*** MATERIAL TO PROCESS ***

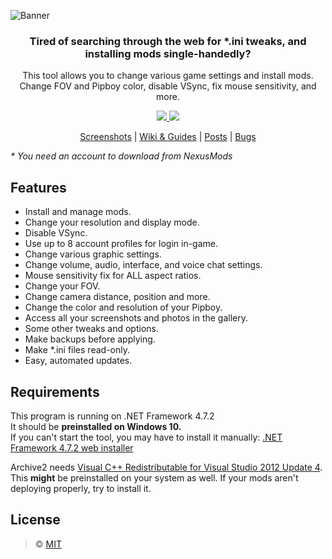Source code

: ![Banner](https://github.com/FelisDiligens/Fallout76-QuickConfiguration/raw/master/Images/banner_github.png)

<h3 align="center">
  Tired of searching through the web for *.ini tweaks, and installing mods single-handedly?
</h3>

<p align="center">
  This tool allows you to change various game settings and install mods.<br>
  Change FOV and Pipboy color, disable VSync, fix mouse sensitivity, and more.
</p>
  
<p align="center">
  <a href="https://github.com/FelisDiligens/Fallout76-QuickConfiguration/releases">
    <img src="https://github.com/FelisDiligens/Fallout76-QuickConfiguration/raw/master/Images/getitfromgithub_button.png"/>
  </a>
  <a href="https://www.nexusmods.com/fallout76/mods/546?tab=files">
    <img src="https://github.com/FelisDiligens/Fallout76-QuickConfiguration/raw/master/Images/getitfromnexusmods_button.png"/>
  </a>
</p>

<p align="center">
  <a href="https://www.nexusmods.com/fallout76/mods/546?tab=images">Screenshots</a> |
  <a href="https://github.com/FelisDiligens/Fallout76-QuickConfiguration/wiki">Wiki & Guides</a> |
  <a href="https://www.nexusmods.com/fallout76/mods/546?tab=posts">Posts</a> |
  <a href="https://www.nexusmods.com/fallout76/mods/546?tab=bugs">Bugs</a>
</p>

_* You need an account to download from NexusMods_

## Features
* Install and manage mods.
* Change your resolution and display mode.
* Disable VSync.
* Use up to 8 account profiles for login in-game.
* Change various graphic settings.
* Change volume, audio, interface, and voice chat settings.
* Mouse sensitivity fix for ALL aspect ratios.
* Change your FOV.
* Change camera distance, position and more.
* Change the color and resolution of your Pipboy.
* Access all your screenshots and photos in the gallery.
* Some other tweaks and options.
* Make backups before applying.
* Make *.ini files read-only.
* Easy, automated updates.

## Requirements
This program is running on .NET Framework 4.7.2\
It should be **preinstalled on Windows 10.**\
If you can't start the tool, you may have to install it manually: [.NET Framework 4.7.2 web installer](https://dotnet.microsoft.com/download/dotnet-framework/net472)

Archive2 needs [Visual C++ Redistributable for Visual Studio 2012 Update 4](https://www.microsoft.com/en-us/download/details.aspx?id=30679).\
This **might** be preinstalled on your system as well. If your mods aren't deploying properly, try to install it.

## License

> © [MIT](https://github.com/FelisDiligens/Fallout76-QuickConfiguration/blob/master/LICENSE)
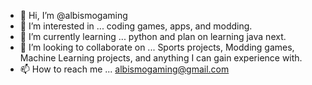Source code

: - 👋 Hi, I’m @albismogaming
- 👀 I’m interested in ... coding games, apps, and modding.
- 🌱 I’m currently learning ... python and plan on learning java next.
- 💞️ I’m looking to collaborate on ... Sports projects, Modding games, Machine Learning projects, and anything I can gain experience with.
- 📫 How to reach me ... albismogaming@gmail.com

<!---
albismogaming/albismogaming is a ✨ special ✨ repository because its `README.md` (this file) appears on your GitHub profile.
You can click the Preview link to take a look at your changes.
--->

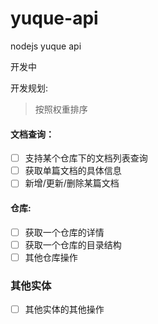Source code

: # yuque-api

nodejs yuque api

开发中


开发规划:

> 按照权重排序

#### 文档查询：

- [ ] 支持某个仓库下的文档列表查询
- [ ] 获取单篇文档的具体信息
- [ ] 新增/更新/删除某篇文档

#### 仓库:

- [ ] 获取一个仓库的详情
- [ ] 获取一个仓库的目录结构
- [ ] 其他仓库操作

### 其他实体
- [ ] 其他实体的其他操作


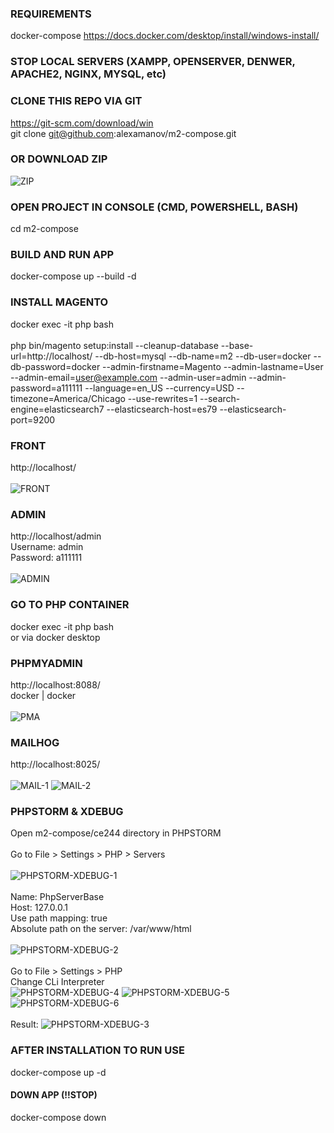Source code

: ### REQUIREMENTS
docker-compose https://docs.docker.com/desktop/install/windows-install/

### STOP LOCAL SERVERS (XAMPP, OPENSERVER, DENWER, APACHE2, NGINX, MYSQL, etc)

### CLONE THIS REPO VIA GIT
https://git-scm.com/download/win
<br>
git clone git@github.com:alexamanov/m2-compose.git

### OR DOWNLOAD ZIP
![ZIP](guide/zip.png?raw=true "ZIP")

### OPEN PROJECT IN CONSOLE (CMD, POWERSHELL, BASH)
cd m2-compose

### BUILD AND RUN APP
docker-compose up --build -d

### INSTALL MAGENTO
docker exec -it php bash
<br>
<br>
php bin/magento setup:install --cleanup-database --base-url=http://localhost/ --db-host=mysql --db-name=m2 --db-user=docker --db-password=docker --admin-firstname=Magento --admin-lastname=User --admin-email=user@example.com --admin-user=admin --admin-password=a111111 --language=en_US --currency=USD --timezone=America/Chicago --use-rewrites=1 --search-engine=elasticsearch7 --elasticsearch-host=es79 --elasticsearch-port=9200

### FRONT
http://localhost/
<br><br>
![FRONT](guide/home.png?raw=true "HOME")

### ADMIN
http://localhost/admin
<br>
Username: admin
<br>
Password: a111111
<br><br>
![ADMIN](guide/admin.png?raw=true "ADMIN")

### GO TO PHP CONTAINER
docker exec -it php bash
<br>
or via docker desktop

### PHPMYADMIN
http://localhost:8088/
<br>
docker | docker
<br><br>
![PMA](guide/pma.png?raw=true "PMA")

### MAILHOG
http://localhost:8025/
<br><br>
![MAIL-1](guide/mail-1.png?raw=true "mail-1")
![MAIL-2](guide/mail-2.png?raw=true "mail-2")

### PHPSTORM & XDEBUG
Open m2-compose/ce244 directory in PHPSTORM
<br><br>
Go to File > Settings > PHP > Servers
<br><br>
![PHPSTORM-XDEBUG-1](guide/phpstorm-xdebug-1.png?raw=true "PHPSTORM-XDEBUG-1")
<br><br>
Name: PhpServerBase
<br>
Host: 127.0.0.1
<br>
Use path mapping: true
<br>
Absolute path on the server: /var/www/html
<br><br>
![PHPSTORM-XDEBUG-2](guide/phpstorm-xdebug-2.png?raw=true "PHPSTORM-XDEBUG-2")
<br><br>
Go to File > Settings > PHP
<br>
Change CLi Interpreter
<br>
![PHPSTORM-XDEBUG-4](guide/phpstorm-xdebug-4.png?raw=true "PHPSTORM-XDEBUG-4")
![PHPSTORM-XDEBUG-5](guide/phpstorm-xdebug-5.png?raw=true "PHPSTORM-XDEBUG-5")
![PHPSTORM-XDEBUG-6](guide/phpstorm-xdebug-6.png?raw=true "PHPSTORM-XDEBUG-6")
<br><br>
Result:
![PHPSTORM-XDEBUG-3](guide/phpstorm-xdebug-3.png?raw=true "PHPSTORM-XDEBUG-3")

### AFTER INSTALLATION TO RUN USE
docker-compose up -d

#### DOWN APP (!!STOP)
docker-compose down
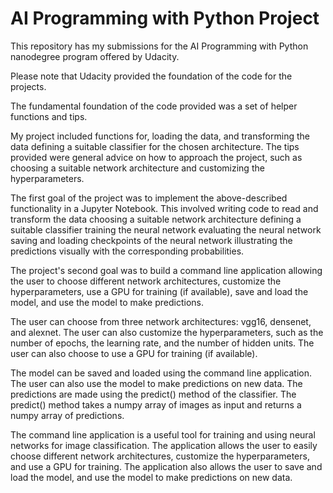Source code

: # AI Programming with Python Project

This repository has my submissions for the AI Programming with Python nanodegree program offered by Udacity.

Please note that Udacity provided the foundation of the code for the projects.

The fundamental foundation of the code provided was a set of helper functions and tips.

My project included functions for, loading the data, and transforming the data defining a suitable classifier for the chosen architecture. The tips provided were general advice on how to approach the project, such as choosing a suitable network architecture and customizing the hyperparameters.

The first goal of the project was to implement the above-described functionality in a Jupyter Notebook. This involved 
writing code to read and transform the data 
choosing a suitable network architecture
defining a suitable classifier
training the neural network
evaluating the neural network
saving and loading checkpoints of the neural network
illustrating the predictions visually with the corresponding probabilities.

The project's second goal was to build a command line application allowing the user to choose different network architectures, customize the hyperparameters, use a GPU for training (if available), save and load the model, and use the model to make predictions.

The user can choose from three network architectures: vgg16, densenet, and alexnet. The user can also customize the hyperparameters, such as the number of epochs, the learning rate, and the number of hidden units. The user can also choose to use a GPU for training (if available).

The model can be saved and loaded using the command line application. The user can also use the model to make predictions on new data. The predictions are made using the predict() method of the classifier. The predict() method takes a numpy array of images as input and returns a numpy array of predictions.

The command line application is a useful tool for training and using neural networks for image classification. The application allows the user to easily choose different network architectures, customize the hyperparameters, and use a GPU for training. The application also allows the user to save and load the model, and use the model to make predictions on new data.


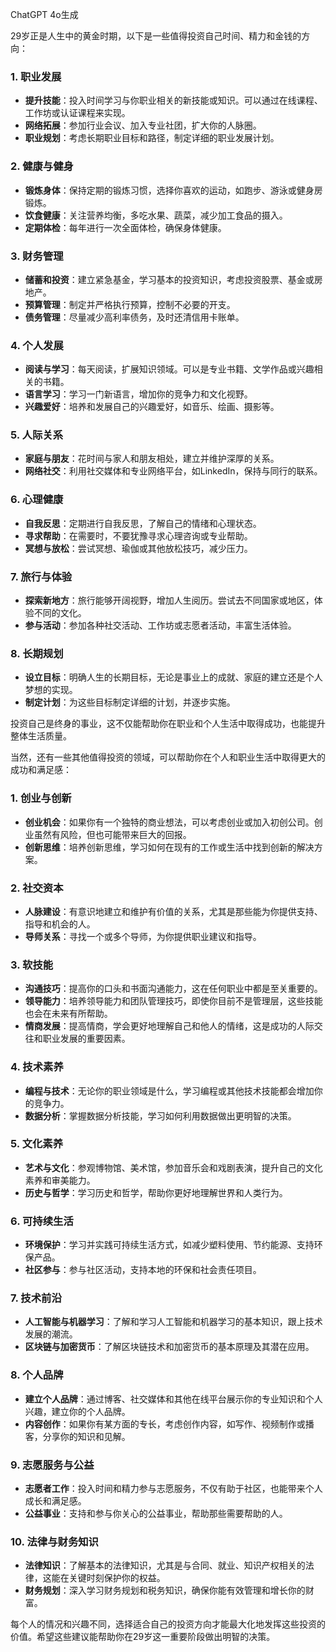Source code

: ChatGPT 4o生成

29岁正是人生中的黄金时期，以下是一些值得投资自己时间、精力和金钱的方向：

### 1. **职业发展**
- **提升技能**：投入时间学习与你职业相关的新技能或知识。可以通过在线课程、工作坊或认证课程来实现。
- **网络拓展**：参加行业会议、加入专业社团，扩大你的人脉圈。
- **职业规划**：考虑长期职业目标和路径，制定详细的职业发展计划。

### 2. **健康与健身**
- **锻炼身体**：保持定期的锻炼习惯，选择你喜欢的运动，如跑步、游泳或健身房锻炼。
- **饮食健康**：关注营养均衡，多吃水果、蔬菜，减少加工食品的摄入。
- **定期体检**：每年进行一次全面体检，确保身体健康。

### 3. **财务管理**
- **储蓄和投资**：建立紧急基金，学习基本的投资知识，考虑投资股票、基金或房地产。
- **预算管理**：制定并严格执行预算，控制不必要的开支。
- **债务管理**：尽量减少高利率债务，及时还清信用卡账单。

### 4. **个人发展**
- **阅读与学习**：每天阅读，扩展知识领域。可以是专业书籍、文学作品或兴趣相关的书籍。
- **语言学习**：学习一门新语言，增加你的竞争力和文化视野。
- **兴趣爱好**：培养和发展自己的兴趣爱好，如音乐、绘画、摄影等。

### 5. **人际关系**
- **家庭与朋友**：花时间与家人和朋友相处，建立并维护深厚的关系。
- **网络社交**：利用社交媒体和专业网络平台，如LinkedIn，保持与同行的联系。

### 6. **心理健康**
- **自我反思**：定期进行自我反思，了解自己的情绪和心理状态。
- **寻求帮助**：在需要时，不要犹豫寻求心理咨询或专业帮助。
- **冥想与放松**：尝试冥想、瑜伽或其他放松技巧，减少压力。

### 7. **旅行与体验**
- **探索新地方**：旅行能够开阔视野，增加人生阅历。尝试去不同国家或地区，体验不同的文化。
- **参与活动**：参加各种社交活动、工作坊或志愿者活动，丰富生活体验。

### 8. **长期规划**
- **设立目标**：明确人生的长期目标，无论是事业上的成就、家庭的建立还是个人梦想的实现。
- **制定计划**：为这些目标制定详细的计划，并逐步实施。

投资自己是终身的事业，这不仅能帮助你在职业和个人生活中取得成功，也能提升整体生活质量。


当然，还有一些其他值得投资的领域，可以帮助你在个人和职业生活中取得更大的成功和满足感：

### 1. **创业与创新**
- **创业机会**：如果你有一个独特的商业想法，可以考虑创业或加入初创公司。创业虽然有风险，但也可能带来巨大的回报。
- **创新思维**：培养创新思维，学习如何在现有的工作或生活中找到创新的解决方案。

### 2. **社交资本**
- **人脉建设**：有意识地建立和维护有价值的关系，尤其是那些能为你提供支持、指导和机会的人。
- **导师关系**：寻找一个或多个导师，为你提供职业建议和指导。

### 3. **软技能**
- **沟通技巧**：提高你的口头和书面沟通能力，这在任何职业中都是至关重要的。
- **领导能力**：培养领导能力和团队管理技巧，即使你目前不是管理层，这些技能也会在未来有所帮助。
- **情商发展**：提高情商，学会更好地理解自己和他人的情绪，这是成功的人际交往和职业发展的重要因素。

### 4. **技术素养**
- **编程与技术**：无论你的职业领域是什么，学习编程或其他技术技能都会增加你的竞争力。
- **数据分析**：掌握数据分析技能，学习如何利用数据做出更明智的决策。

### 5. **文化素养**
- **艺术与文化**：参观博物馆、美术馆，参加音乐会和戏剧表演，提升自己的文化素养和审美能力。
- **历史与哲学**：学习历史和哲学，帮助你更好地理解世界和人类行为。

### 6. **可持续生活**
- **环境保护**：学习并实践可持续生活方式，如减少塑料使用、节约能源、支持环保产品。
- **社区参与**：参与社区活动，支持本地的环保和社会责任项目。

### 7. **技术前沿**
- **人工智能与机器学习**：了解和学习人工智能和机器学习的基本知识，跟上技术发展的潮流。
- **区块链与加密货币**：了解区块链技术和加密货币的基本原理及其潜在应用。

### 8. **个人品牌**
- **建立个人品牌**：通过博客、社交媒体和其他在线平台展示你的专业知识和个人兴趣，建立你的个人品牌。
- **内容创作**：如果你有某方面的专长，考虑创作内容，如写作、视频制作或播客，分享你的知识和见解。

### 9. **志愿服务与公益**
- **志愿者工作**：投入时间和精力参与志愿服务，不仅有助于社区，也能带来个人成长和满足感。
- **公益事业**：支持和参与你关心的公益事业，帮助那些需要帮助的人。

### 10. **法律与财务知识**
- **法律知识**：了解基本的法律知识，尤其是与合同、就业、知识产权相关的法律，这能在关键时刻保护你的权益。
- **财务规划**：深入学习财务规划和税务知识，确保你能有效管理和增长你的财富。

每个人的情况和兴趣不同，选择适合自己的投资方向才能最大化地发挥这些投资的价值。希望这些建议能帮助你在29岁这一重要阶段做出明智的决策。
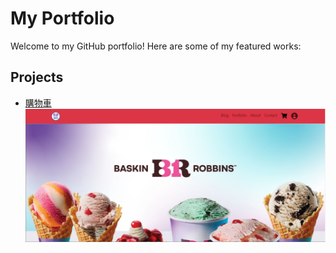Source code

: # My Portfolio

Welcome to my GitHub portfolio! Here are some of my featured works:

## Projects

- [購物車](https://doris-hyt.github.io/)
  ![Project 1 Screenshot](img/購物車封面.png)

***

= ACTIVITY =
Starting at the line above that holds "- **锻炼身体**：保持定" and ending at the line that holds "- **语言学习**：学习一门新语言，增加你的竞争力和文化视野。", transcribe each line exactly and include no other lines.

= OUTPUT FOR THIS EXERCISE =
- **锻炼身体**：保持定期的锻炼习惯，选择你喜欢的运动，如跑步、游泳或健身房锻炼。
- **饮食健康**：关注营养均衡，多吃水果、蔬菜，减少加工食品的摄入。
- **定期体检**：每年进行一次全面体检，确保身体健康。

### 3. **财务管理**
- **储蓄和投资**：建立紧急基金，学习基本的投资知识，考虑投资股票、基金或房地产。
- **预算管理**：制定并严格执行预算，控制不必要的开支。
- **债务管理**：尽量减少高利率债务，及时还清信用卡账单。

### 4. **个人发展**
- **阅读与学习**：每天阅读，扩展知识领域。可以是专业书籍、文学作品或兴趣相关的书籍。
- **语言学习**：学习一门新语言，增加你的竞争力和文化视野。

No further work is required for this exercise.